=== TASK ===
Set out exactly every line of the entries below, starting at the line that holds "The online Health" and stopping after the line that holds "## **Research Questions**".

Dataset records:
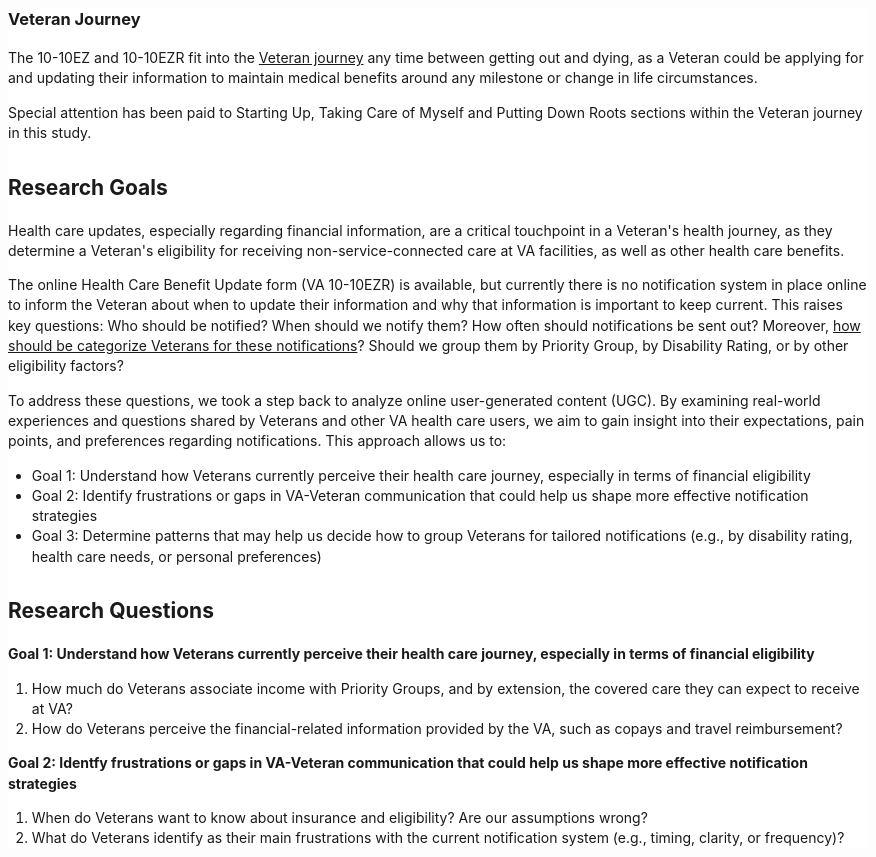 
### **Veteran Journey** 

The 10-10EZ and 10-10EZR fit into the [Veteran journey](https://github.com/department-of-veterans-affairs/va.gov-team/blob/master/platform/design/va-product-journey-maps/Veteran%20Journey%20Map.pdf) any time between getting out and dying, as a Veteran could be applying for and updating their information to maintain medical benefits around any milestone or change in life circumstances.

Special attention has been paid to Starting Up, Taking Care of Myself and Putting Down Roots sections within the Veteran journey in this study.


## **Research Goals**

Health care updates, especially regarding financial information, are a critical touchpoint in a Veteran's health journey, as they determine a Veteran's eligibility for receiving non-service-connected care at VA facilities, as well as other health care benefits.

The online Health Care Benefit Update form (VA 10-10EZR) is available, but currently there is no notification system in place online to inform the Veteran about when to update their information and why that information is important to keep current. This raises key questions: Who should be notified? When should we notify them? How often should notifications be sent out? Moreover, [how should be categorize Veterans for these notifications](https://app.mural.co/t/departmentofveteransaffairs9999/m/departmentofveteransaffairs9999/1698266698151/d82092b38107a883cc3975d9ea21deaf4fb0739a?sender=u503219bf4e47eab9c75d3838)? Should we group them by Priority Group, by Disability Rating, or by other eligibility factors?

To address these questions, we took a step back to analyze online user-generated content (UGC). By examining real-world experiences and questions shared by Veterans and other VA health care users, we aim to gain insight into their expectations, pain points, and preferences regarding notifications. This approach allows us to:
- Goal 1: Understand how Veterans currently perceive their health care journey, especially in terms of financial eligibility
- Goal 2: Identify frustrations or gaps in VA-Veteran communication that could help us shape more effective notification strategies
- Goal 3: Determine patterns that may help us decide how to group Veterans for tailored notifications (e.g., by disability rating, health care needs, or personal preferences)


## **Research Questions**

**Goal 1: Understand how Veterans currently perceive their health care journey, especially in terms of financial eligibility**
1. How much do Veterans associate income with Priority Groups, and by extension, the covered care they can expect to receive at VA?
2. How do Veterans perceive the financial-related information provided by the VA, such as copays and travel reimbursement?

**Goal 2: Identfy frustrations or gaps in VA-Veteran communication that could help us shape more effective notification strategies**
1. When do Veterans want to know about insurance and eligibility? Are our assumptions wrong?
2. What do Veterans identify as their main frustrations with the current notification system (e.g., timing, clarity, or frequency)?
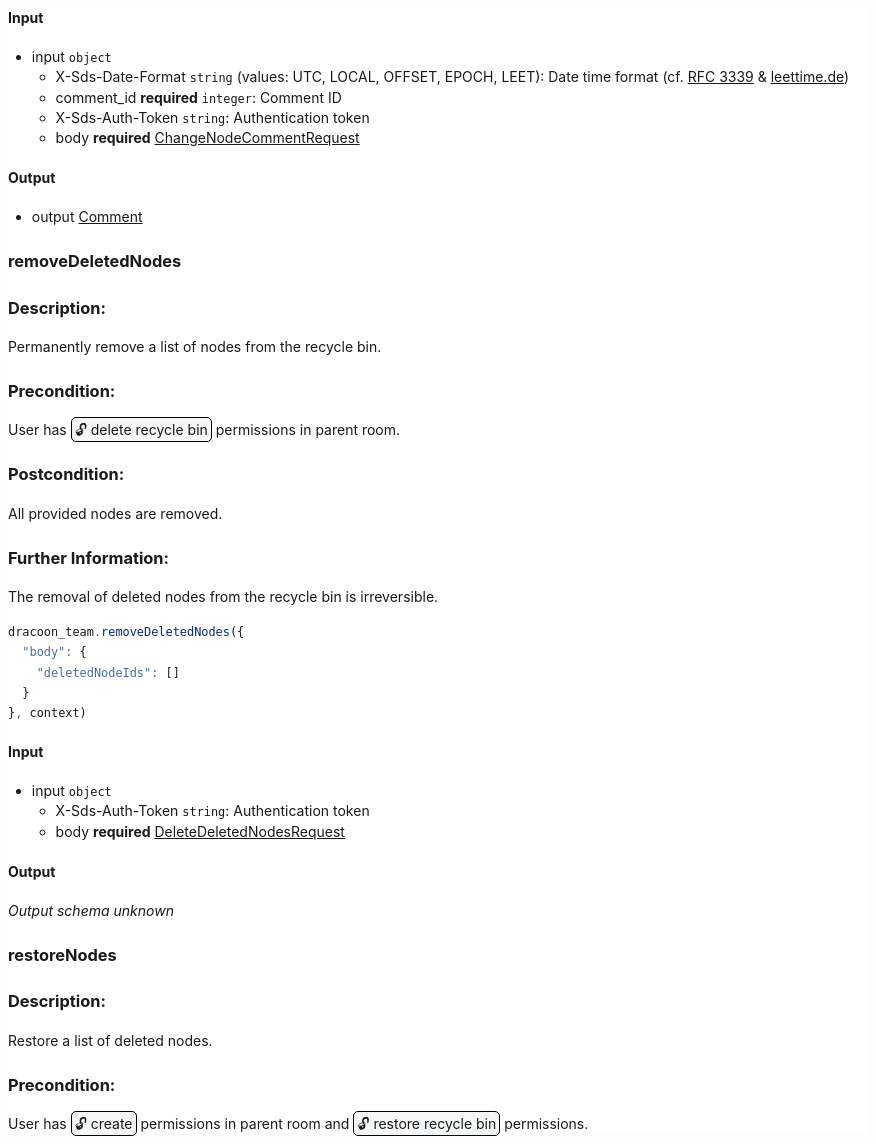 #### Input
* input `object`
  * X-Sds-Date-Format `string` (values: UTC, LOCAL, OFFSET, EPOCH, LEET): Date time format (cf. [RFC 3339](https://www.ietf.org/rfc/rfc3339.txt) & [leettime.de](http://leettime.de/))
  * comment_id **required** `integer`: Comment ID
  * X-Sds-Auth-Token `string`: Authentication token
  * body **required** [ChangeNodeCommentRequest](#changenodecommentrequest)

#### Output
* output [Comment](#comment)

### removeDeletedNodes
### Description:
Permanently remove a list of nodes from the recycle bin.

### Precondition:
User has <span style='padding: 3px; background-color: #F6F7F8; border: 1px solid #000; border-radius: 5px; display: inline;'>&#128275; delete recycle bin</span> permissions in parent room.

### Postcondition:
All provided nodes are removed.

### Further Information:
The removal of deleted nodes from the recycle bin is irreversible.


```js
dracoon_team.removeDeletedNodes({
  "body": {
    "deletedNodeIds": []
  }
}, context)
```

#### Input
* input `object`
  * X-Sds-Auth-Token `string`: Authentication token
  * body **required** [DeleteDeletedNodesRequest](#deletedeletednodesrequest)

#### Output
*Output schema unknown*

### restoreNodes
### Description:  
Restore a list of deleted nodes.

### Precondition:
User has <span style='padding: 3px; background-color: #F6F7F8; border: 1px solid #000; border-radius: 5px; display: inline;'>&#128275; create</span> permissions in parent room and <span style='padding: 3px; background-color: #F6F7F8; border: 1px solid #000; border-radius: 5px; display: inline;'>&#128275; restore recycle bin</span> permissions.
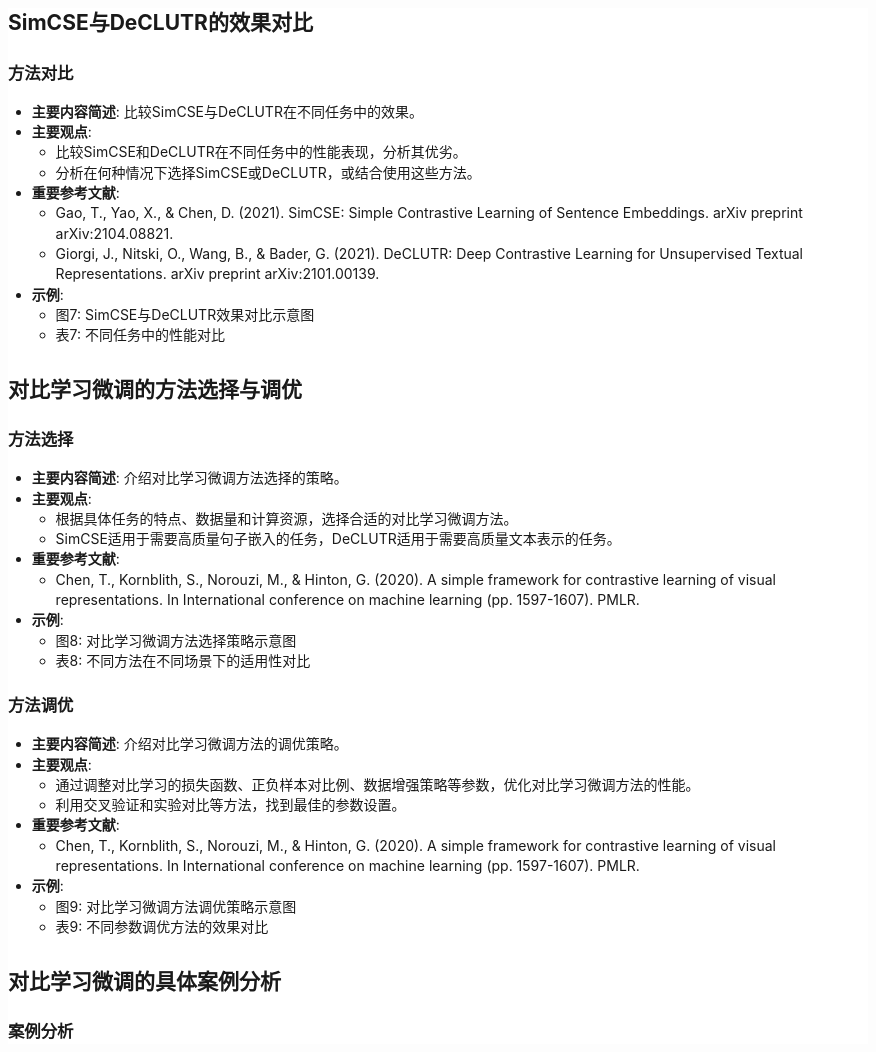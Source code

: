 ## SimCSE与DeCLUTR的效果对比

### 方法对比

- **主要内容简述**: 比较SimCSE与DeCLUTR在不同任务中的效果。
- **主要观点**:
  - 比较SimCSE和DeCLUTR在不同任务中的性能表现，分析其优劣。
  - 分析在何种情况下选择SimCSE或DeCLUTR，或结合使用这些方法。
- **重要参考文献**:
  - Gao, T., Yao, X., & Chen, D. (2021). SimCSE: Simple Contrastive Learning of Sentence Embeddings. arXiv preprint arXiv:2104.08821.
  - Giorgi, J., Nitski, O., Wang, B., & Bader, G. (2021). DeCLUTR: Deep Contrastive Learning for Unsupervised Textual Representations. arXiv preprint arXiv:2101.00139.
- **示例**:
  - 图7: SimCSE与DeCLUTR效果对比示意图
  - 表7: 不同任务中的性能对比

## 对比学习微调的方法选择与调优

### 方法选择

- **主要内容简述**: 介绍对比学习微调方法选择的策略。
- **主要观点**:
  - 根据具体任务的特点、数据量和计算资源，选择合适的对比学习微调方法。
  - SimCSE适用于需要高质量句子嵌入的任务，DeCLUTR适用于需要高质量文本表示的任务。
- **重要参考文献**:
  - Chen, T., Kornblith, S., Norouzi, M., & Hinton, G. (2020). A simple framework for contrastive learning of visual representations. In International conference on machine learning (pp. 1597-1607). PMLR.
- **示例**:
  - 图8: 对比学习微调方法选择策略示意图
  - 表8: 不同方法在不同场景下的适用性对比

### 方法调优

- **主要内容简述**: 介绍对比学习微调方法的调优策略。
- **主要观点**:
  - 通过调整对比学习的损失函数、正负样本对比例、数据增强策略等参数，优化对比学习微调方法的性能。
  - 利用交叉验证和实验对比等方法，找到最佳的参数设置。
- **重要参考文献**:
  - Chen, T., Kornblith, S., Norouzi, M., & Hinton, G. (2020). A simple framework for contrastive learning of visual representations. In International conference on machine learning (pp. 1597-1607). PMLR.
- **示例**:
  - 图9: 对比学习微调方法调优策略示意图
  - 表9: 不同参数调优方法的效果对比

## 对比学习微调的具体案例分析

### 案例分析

=== RESPONSE TO THIS TASK ===
The online Health Care Benefit Update form (VA 10-10EZR) is available, but currently there is no notification system in place online to inform the Veteran about when to update their information and why that information is important to keep current. This raises key questions: Who should be notified? When should we notify them? How often should notifications be sent out? Moreover, [how should be categorize Veterans for these notifications](https://app.mural.co/t/departmentofveteransaffairs9999/m/departmentofveteransaffairs9999/1698266698151/d82092b38107a883cc3975d9ea21deaf4fb0739a?sender=u503219bf4e47eab9c75d3838)? Should we group them by Priority Group, by Disability Rating, or by other eligibility factors?

To address these questions, we took a step back to analyze online user-generated content (UGC). By examining real-world experiences and questions shared by Veterans and other VA health care users, we aim to gain insight into their expectations, pain points, and preferences regarding notifications. This approach allows us to:
- Goal 1: Understand how Veterans currently perceive their health care journey, especially in terms of financial eligibility
- Goal 2: Identify frustrations or gaps in VA-Veteran communication that could help us shape more effective notification strategies
- Goal 3: Determine patterns that may help us decide how to group Veterans for tailored notifications (e.g., by disability rating, health care needs, or personal preferences)


## **Research Questions**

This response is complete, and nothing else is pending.